◆ **ASSIGNED TASK**
Beginning at the line that contains "<b>Get Started</b>​<br>" and ending at the last line of the records below, retype each line exactly and add nothing.

◆ **Saved entries**
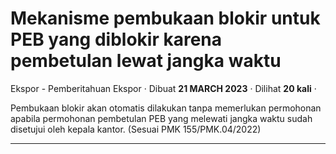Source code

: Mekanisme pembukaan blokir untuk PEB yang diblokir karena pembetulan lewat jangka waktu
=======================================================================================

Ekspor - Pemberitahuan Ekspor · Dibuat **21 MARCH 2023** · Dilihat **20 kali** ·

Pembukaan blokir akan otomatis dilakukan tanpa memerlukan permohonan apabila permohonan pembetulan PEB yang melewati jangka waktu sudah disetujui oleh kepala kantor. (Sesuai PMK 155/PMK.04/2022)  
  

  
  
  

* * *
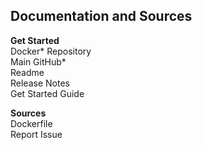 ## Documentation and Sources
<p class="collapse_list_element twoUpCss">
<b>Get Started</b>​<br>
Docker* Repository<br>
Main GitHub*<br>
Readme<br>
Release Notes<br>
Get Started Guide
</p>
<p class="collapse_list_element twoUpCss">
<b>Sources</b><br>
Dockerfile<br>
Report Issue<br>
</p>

◆ **OUTPUT OF THE EXERCISE**
<b>Get Started</b>​<br>
Docker* Repository<br>
Main GitHub*<br>
Readme<br>
Release Notes<br>
Get Started Guide
</p>
<p class="collapse_list_element twoUpCss">
<b>Sources</b><br>
Dockerfile<br>
Report Issue<br>
</p>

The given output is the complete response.